O Tribunal de Contas do Estado de Minas Gerais (TCEMG) decidiu que, em regra, vereadores não podem integrar conselhos municipais de natureza executiva. A definição, aprovada por unanimidade durante sessão do Tribunal Pleno realizada na quarta-feira (08), reforça o princípio da separação entre os Poderes e pode influenciar a composição de conselhos em municípios de todo o estado.
O entendimento foi firmado no julgamento da Consulta nº 1.184.838, sob relatoria do conselheiro Agostinho Patrus. O processo foi apresentado por vereadores da Câmara Municipal de Conceição do Mato Dentro, que questionaram se a participação de parlamentares em conselhos responsáveis por auxiliar o Poder Executivo na formulação de diretrizes, programas e projetos estaria em conformidade com a Constituição. Ao analisar o caso, o Tribunal concluiu que essa atuação é incompatível com as funções constitucionais do Poder Legislativo.
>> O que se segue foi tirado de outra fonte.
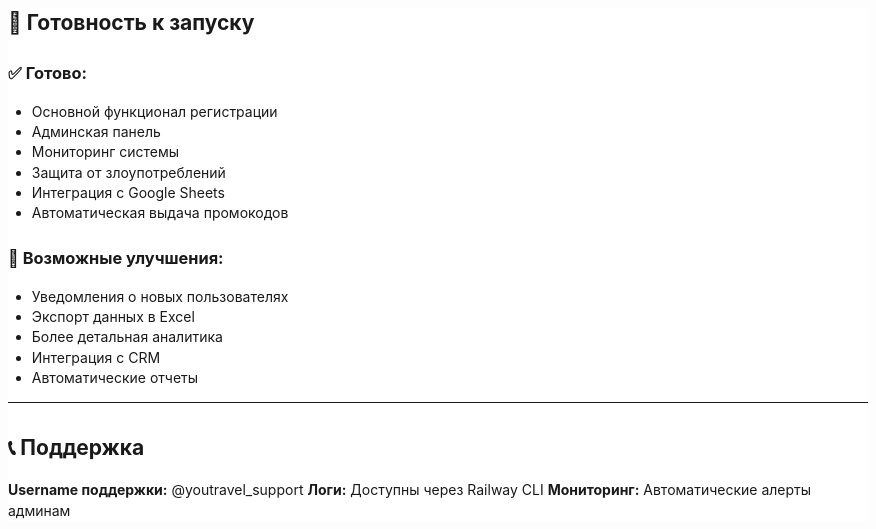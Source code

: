 ## 🎯 Готовность к запуску

### ✅ **Готово:**
- Основной функционал регистрации
- Админская панель
- Мониторинг системы
- Защита от злоупотреблений
- Интеграция с Google Sheets
- Автоматическая выдача промокодов

### 🔄 **Возможные улучшения:**
- Уведомления о новых пользователях
- Экспорт данных в Excel
- Более детальная аналитика
- Интеграция с CRM
- Автоматические отчеты

---

## 📞 Поддержка

**Username поддержки:** @youtravel_support
**Логи:** Доступны через Railway CLI
**Мониторинг:** Автоматические алерты админам
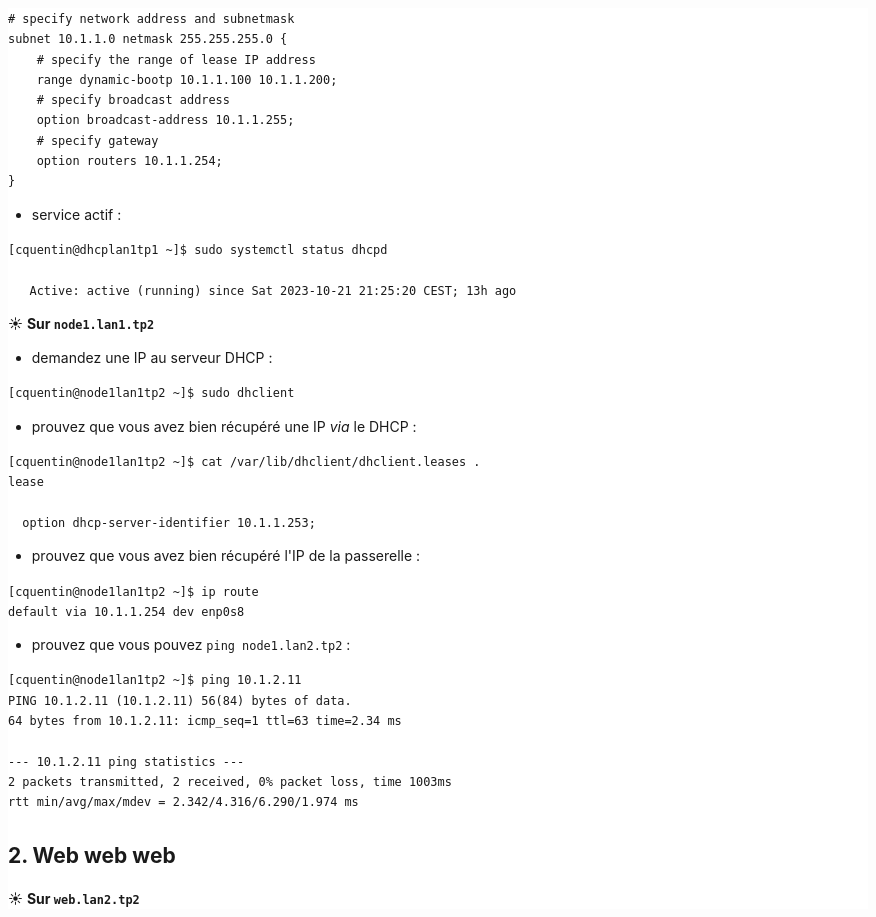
   ```
  # specify network address and subnetmask
  subnet 10.1.1.0 netmask 255.255.255.0 {
      # specify the range of lease IP address
      range dynamic-bootp 10.1.1.100 10.1.1.200;
      # specify broadcast address
      option broadcast-address 10.1.1.255;
      # specify gateway
      option routers 10.1.1.254;
  }
  ```
  - service actif :

  ```
  [cquentin@dhcplan1tp1 ~]$ sudo systemctl status dhcpd

     Active: active (running) since Sat 2023-10-21 21:25:20 CEST; 13h ago
  ```

☀️ **Sur `node1.lan1.tp2`**

- demandez une IP au serveur DHCP : 

```
[cquentin@node1lan1tp2 ~]$ sudo dhclient
```

- prouvez que vous avez bien récupéré une IP *via* le DHCP : 

```
[cquentin@node1lan1tp2 ~]$ cat /var/lib/dhclient/dhclient.leases .
lease

  option dhcp-server-identifier 10.1.1.253;
```

- prouvez que vous avez bien récupéré l'IP de la passerelle :

```
[cquentin@node1lan1tp2 ~]$ ip route
default via 10.1.1.254 dev enp0s8
```

- prouvez que vous pouvez `ping node1.lan2.tp2` :

```
[cquentin@node1lan1tp2 ~]$ ping 10.1.2.11
PING 10.1.2.11 (10.1.2.11) 56(84) bytes of data.
64 bytes from 10.1.2.11: icmp_seq=1 ttl=63 time=2.34 ms

--- 10.1.2.11 ping statistics ---
2 packets transmitted, 2 received, 0% packet loss, time 1003ms
rtt min/avg/max/mdev = 2.342/4.316/6.290/1.974 ms
```

## 2. Web web web

☀️ **Sur `web.lan2.tp2`**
Segundo a decisão, a presença de vereadores em órgãos de caráter executivo compromete a independência e a harmonia entre os Poderes, garantidas pelo artigo 2º da Constituição Federal e pelo artigo 6º da Constituição do Estado de Minas Gerais. Para o TCEMG, quem exerce o papel de fiscalizar os atos da administração municipal não deve participar de instâncias que auxiliam o Executivo na definição e na execução de políticas públicas, sob risco de enfraquecer a atividade de controle externo exercida pelas câmaras municipais.
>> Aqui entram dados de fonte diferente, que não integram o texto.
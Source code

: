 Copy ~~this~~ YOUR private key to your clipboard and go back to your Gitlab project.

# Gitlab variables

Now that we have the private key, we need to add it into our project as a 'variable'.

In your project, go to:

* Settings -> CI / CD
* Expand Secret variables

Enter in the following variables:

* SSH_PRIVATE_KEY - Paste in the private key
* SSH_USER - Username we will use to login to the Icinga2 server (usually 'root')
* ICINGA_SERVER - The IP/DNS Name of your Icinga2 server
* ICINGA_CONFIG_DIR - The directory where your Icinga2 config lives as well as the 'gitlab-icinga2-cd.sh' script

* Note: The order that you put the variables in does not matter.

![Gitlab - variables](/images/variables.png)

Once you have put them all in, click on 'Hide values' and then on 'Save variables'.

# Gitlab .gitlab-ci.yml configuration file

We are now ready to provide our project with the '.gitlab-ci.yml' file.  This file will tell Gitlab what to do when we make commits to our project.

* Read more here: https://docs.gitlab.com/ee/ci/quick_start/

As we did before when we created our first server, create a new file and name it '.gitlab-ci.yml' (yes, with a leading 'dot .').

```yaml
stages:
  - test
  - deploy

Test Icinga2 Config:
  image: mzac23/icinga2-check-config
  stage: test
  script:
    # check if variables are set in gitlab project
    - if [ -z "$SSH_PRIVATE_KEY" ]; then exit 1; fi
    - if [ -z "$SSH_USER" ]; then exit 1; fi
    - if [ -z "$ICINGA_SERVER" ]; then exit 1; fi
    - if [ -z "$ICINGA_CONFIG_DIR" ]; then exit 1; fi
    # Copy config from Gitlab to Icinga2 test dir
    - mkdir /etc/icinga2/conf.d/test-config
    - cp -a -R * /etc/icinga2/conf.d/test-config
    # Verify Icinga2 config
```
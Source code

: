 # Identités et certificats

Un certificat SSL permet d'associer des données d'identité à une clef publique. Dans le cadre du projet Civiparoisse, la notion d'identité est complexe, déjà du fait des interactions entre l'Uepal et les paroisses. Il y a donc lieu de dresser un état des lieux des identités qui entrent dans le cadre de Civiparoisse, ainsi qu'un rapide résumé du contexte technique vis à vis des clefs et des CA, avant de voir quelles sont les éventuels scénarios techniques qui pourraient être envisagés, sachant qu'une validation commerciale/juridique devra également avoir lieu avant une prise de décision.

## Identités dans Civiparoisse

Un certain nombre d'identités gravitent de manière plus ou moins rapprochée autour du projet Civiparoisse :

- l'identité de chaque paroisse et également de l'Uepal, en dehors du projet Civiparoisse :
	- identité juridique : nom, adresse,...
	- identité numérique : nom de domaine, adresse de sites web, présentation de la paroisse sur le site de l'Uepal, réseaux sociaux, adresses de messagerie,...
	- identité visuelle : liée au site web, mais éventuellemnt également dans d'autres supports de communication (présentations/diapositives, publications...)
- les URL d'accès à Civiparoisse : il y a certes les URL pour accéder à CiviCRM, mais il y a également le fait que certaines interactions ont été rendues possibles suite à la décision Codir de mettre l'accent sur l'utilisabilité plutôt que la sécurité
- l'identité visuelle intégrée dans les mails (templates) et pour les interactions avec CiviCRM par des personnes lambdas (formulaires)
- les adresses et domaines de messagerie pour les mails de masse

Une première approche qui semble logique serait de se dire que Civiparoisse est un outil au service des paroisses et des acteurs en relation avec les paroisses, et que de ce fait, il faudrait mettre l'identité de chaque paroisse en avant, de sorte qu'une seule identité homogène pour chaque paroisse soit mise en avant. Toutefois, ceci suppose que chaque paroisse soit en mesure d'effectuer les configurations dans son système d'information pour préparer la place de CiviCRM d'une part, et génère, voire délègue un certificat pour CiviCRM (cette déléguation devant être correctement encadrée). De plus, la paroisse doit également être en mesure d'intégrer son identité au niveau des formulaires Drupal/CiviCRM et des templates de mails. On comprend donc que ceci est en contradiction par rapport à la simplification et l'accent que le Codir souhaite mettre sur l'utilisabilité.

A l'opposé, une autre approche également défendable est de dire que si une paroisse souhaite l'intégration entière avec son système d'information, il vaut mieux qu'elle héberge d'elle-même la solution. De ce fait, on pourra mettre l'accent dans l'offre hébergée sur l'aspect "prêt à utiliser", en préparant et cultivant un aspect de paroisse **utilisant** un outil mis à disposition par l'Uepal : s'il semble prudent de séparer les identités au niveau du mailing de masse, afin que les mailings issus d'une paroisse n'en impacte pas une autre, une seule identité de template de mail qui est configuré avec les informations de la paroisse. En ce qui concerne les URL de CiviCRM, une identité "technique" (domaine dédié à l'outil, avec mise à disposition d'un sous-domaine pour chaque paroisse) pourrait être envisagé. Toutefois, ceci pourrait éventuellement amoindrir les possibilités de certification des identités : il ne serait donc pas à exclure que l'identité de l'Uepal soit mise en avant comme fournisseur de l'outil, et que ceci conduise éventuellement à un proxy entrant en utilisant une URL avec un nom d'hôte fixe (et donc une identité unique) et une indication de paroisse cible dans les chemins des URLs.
As consultas respondidas pelo Tribunal de Contas possuem caráter normativo no âmbito da Corte e servem como orientação para gestores públicos e demais jurisdicionados em situações semelhantes. Na prática, o entendimento passa a ser referência para a organização dos conselhos municipais e poderá exigir adequações por parte das administrações e dos legislativos municipais que mantêm vereadores em colegiados vinculados ao Poder Executivo.